Library Director Danis Kreimeier noted that, “Internet connectivity in our communities was severely compromised during the fires. Because much of the Internet service in Napa County is delivered via landlines or microwave connections, many public institutions, including Napa Valley College, lost their connection and all public schools were closed for two weeks. AT&T, a major provider in the region, lost over 80 towers. Although our Calistoga Branch Library was evacuated, our main library and our other two branches remained open. Because our connection to CalREN is delivered via fiber underground, it was not impacted.”
Librarians worked with the many visitors to the Napa County libraries to assist them in signing up for the emergency alert system and for the “Safe and Well” Red Cross check-in system. Reporters filed stories from the library and workers came in to log on to their company websites to see if they needed to go to work. The town of Yountville lost all Internet access and town officials used the library to post updates.
Serving as an information hub, libraries continuously streamed news and, before opening each day, streamed press conferences for staff so they could better respond to questions from the public. In fact, during emergency briefings, officials advised the public to go to the library for Internet access. The library's Facebook page was an important information resource as it amplified messages from Napa County and CAL FIRE. One post alone received over 88,000 views.
Assistant Library Director Anthony Halstead commented on the difference high-speed broadband makes during a public emergency. “During our last public emergency, the earthquake that occurred in 2015, we were not yet connected to CalREN and had only 100 Mbps of connectivity. Many municipal buildings in our county were damaged, and government offices were relocated to our main library. Our Internet connectivity was not adequate to meet the needs of these workers and our patrons. We had to put tight restrictions on the number of users and the lengths of their sessions. Now our main library and three branches are all connected to CalREN at 1 Gbps, or 10 times faster than our previous service. In addition to dramatically improved speed, our reliability has improved. In the more than two years since connecting to CalREN, we have had fewer than 20 minutes of service outage, and these outages were in our carrier circuit and equipment, not the CalREN backbone.”

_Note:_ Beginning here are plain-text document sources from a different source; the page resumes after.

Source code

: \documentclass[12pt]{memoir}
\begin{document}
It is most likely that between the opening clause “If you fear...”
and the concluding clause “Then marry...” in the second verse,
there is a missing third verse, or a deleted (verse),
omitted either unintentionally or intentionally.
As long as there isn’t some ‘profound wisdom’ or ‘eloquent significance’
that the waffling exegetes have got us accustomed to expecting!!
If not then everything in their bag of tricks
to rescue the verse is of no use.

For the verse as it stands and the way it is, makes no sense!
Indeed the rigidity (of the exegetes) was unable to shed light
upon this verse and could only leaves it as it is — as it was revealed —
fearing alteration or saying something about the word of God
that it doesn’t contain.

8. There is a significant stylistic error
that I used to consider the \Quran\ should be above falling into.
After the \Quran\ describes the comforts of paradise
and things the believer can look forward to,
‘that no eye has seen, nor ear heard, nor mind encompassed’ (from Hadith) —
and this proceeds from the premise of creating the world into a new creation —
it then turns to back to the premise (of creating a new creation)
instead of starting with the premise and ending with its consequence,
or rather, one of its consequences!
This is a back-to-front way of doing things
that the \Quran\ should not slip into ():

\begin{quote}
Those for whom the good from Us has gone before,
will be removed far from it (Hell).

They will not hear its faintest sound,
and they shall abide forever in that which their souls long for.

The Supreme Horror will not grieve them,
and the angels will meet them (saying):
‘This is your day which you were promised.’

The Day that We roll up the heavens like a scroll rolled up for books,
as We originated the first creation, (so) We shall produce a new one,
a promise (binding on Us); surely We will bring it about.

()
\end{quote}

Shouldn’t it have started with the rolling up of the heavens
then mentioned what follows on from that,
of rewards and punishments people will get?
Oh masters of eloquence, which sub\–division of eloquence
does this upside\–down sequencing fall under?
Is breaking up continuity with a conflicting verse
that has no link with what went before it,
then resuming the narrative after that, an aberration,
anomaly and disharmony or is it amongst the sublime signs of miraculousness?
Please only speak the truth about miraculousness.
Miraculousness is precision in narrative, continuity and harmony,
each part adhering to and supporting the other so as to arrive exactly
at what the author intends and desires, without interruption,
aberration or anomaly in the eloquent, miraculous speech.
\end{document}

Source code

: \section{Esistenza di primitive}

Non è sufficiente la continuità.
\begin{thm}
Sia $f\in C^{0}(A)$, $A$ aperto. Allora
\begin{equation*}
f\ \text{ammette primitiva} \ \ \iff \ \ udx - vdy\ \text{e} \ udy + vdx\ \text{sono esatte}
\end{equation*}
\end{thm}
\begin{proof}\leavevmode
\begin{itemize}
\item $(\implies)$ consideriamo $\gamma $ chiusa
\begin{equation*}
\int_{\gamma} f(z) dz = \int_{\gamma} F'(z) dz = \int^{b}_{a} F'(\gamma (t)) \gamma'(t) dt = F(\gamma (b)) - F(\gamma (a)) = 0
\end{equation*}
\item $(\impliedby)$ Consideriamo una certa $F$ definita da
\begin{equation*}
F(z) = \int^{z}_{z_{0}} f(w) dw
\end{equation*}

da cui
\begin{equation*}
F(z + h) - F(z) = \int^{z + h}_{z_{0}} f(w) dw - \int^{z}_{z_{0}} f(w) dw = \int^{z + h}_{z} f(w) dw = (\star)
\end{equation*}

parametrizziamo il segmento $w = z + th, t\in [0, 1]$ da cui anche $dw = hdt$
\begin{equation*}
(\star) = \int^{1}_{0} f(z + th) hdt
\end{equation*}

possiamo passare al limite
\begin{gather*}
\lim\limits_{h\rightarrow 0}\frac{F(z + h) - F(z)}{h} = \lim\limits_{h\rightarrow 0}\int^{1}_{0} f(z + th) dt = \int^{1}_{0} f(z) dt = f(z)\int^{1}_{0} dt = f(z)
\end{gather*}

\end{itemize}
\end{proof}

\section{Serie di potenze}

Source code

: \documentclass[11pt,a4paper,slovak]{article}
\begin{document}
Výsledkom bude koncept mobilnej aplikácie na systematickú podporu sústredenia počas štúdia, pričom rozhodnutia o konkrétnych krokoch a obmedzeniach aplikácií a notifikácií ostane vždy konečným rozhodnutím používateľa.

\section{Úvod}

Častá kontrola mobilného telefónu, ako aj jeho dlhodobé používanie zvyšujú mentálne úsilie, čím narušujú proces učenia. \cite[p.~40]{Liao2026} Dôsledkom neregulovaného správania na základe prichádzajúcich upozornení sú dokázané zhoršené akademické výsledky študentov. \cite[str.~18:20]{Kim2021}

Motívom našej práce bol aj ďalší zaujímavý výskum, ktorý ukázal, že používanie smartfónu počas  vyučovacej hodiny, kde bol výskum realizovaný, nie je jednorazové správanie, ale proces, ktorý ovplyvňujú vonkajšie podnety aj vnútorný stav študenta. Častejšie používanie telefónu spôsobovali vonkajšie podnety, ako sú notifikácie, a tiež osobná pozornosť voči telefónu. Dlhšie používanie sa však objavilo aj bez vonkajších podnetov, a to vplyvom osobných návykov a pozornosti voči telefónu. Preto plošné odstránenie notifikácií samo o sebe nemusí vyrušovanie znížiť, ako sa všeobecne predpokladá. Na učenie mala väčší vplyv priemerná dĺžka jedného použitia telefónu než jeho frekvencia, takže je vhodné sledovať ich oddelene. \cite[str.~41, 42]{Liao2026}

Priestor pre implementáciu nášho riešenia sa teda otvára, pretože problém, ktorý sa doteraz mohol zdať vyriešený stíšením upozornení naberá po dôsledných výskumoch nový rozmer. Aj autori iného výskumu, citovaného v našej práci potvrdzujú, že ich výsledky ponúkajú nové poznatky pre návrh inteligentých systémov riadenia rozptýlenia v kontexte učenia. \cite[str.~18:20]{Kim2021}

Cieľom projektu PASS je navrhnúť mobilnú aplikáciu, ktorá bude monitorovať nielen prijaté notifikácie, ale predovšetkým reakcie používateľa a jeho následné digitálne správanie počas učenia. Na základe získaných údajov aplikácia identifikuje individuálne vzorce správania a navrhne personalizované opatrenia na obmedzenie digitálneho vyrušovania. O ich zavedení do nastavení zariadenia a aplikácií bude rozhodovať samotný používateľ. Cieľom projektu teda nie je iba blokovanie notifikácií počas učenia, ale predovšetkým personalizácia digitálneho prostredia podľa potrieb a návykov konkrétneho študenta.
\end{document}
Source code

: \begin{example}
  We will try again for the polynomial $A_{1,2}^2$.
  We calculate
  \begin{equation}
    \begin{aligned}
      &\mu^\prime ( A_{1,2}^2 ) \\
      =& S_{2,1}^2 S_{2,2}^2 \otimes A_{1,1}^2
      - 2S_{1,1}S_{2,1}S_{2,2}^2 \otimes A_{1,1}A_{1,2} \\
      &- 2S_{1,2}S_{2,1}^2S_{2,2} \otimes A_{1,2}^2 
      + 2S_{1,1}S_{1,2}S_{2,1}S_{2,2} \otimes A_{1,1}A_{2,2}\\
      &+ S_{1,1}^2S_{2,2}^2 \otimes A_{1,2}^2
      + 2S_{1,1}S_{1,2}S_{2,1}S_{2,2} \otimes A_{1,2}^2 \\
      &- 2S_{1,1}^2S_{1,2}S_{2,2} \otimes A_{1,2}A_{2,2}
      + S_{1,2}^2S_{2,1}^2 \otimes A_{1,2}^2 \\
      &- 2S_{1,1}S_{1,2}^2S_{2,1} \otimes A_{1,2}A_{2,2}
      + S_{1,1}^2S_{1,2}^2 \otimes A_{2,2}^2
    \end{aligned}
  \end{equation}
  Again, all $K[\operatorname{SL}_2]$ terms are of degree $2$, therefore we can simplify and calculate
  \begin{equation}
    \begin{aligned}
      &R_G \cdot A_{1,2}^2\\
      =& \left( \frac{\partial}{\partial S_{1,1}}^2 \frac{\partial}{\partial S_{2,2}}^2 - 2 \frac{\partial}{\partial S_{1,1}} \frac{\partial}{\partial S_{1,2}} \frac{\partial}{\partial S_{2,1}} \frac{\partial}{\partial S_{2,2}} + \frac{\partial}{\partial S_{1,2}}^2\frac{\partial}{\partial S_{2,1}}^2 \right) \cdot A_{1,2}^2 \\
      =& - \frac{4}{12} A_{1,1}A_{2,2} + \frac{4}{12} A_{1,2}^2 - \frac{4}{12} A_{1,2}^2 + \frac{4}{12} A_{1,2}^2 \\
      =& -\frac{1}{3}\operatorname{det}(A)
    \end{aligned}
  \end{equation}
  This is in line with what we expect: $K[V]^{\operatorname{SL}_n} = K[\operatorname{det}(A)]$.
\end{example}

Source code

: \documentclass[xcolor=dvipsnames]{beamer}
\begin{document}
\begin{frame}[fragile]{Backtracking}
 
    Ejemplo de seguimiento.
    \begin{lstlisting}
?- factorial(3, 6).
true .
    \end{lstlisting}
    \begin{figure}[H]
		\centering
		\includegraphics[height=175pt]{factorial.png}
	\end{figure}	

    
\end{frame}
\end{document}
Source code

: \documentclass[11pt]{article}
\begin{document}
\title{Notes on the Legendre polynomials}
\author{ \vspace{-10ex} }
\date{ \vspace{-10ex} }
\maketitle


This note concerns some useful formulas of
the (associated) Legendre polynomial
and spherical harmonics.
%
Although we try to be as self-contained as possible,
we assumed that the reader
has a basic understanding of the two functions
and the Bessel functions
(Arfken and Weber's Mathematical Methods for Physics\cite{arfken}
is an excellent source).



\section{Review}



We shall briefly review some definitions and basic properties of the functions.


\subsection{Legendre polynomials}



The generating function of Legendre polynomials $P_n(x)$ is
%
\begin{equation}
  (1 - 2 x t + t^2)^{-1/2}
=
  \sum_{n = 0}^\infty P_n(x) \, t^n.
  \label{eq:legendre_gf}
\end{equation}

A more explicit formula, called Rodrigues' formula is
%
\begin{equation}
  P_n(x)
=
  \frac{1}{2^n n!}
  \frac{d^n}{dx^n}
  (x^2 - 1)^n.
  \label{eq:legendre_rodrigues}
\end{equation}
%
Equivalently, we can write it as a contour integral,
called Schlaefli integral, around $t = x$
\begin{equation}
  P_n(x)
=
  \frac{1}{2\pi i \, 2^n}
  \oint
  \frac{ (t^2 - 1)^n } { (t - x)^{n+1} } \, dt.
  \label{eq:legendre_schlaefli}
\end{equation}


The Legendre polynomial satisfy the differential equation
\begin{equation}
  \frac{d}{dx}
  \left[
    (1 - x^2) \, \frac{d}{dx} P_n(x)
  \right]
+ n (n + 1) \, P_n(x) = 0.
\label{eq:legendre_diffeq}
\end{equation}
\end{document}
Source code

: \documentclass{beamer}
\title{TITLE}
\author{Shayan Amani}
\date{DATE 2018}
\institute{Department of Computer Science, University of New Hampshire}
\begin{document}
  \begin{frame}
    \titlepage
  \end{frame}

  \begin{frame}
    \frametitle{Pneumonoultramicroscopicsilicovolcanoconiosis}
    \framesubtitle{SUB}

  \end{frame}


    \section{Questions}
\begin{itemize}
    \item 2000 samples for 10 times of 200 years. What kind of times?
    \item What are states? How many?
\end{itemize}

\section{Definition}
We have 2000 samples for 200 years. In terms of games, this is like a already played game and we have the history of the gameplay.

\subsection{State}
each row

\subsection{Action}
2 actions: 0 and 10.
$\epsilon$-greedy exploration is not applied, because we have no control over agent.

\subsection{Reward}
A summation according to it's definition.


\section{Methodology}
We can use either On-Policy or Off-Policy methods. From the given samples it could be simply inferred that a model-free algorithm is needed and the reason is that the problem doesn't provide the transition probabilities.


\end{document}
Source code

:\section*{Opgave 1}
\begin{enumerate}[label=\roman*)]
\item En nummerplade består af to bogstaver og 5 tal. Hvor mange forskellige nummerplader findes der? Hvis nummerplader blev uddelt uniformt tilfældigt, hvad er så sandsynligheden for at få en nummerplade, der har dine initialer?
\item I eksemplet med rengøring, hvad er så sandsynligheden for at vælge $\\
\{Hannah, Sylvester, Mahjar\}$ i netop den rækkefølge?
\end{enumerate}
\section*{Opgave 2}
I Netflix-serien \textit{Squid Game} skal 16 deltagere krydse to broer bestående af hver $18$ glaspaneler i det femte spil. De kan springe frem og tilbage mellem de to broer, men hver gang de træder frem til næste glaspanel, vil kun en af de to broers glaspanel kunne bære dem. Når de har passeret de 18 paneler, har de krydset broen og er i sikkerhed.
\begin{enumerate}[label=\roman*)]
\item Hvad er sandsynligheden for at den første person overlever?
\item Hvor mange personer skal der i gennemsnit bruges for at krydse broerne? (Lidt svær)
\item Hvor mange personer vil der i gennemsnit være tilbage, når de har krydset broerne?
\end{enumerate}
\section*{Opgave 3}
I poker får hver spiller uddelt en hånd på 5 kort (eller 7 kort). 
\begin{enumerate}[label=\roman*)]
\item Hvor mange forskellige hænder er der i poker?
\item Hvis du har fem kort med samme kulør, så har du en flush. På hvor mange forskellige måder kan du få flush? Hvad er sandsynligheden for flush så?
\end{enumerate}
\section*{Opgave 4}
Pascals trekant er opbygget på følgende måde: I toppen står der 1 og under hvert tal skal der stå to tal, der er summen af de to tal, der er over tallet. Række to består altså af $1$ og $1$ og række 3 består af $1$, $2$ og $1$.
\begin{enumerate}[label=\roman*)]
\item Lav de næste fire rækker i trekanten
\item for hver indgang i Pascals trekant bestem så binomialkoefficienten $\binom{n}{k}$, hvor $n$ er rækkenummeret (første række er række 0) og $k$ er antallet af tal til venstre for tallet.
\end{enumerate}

In 2013, responding to a proposal from CENIC and the California State Library, the California State Legislature and Governor Edmund G. Brown Jr. tasked the California State Library and CENIC with assessing the high-speed broadband needs of California’s public libraries. Although broadband is essential for libraries to fulfill their missions, the needs assessment found that approximately 52% of California’s public libraries had slower broadband connections than many Californians have in their homes.
In response to this assessment, Governor Brown and the legislature, along with support from the California Teleconnect Fund (administered by the California Public Utilities Commission), provided funds to support libraries as Charter Associate members of CENIC and for their CalREN backbone use, which was the beginning of an historic initiative to help all of California’s public libraries receive high-speed broadband service via CENIC. Through the efforts of CENIC and Califa — contracted by the California State Library to serve as a point of coordination between CENIC and the public libraries — over 80% of eligible public library jurisdictions in California are now either connected or in the process of connecting to CalREN.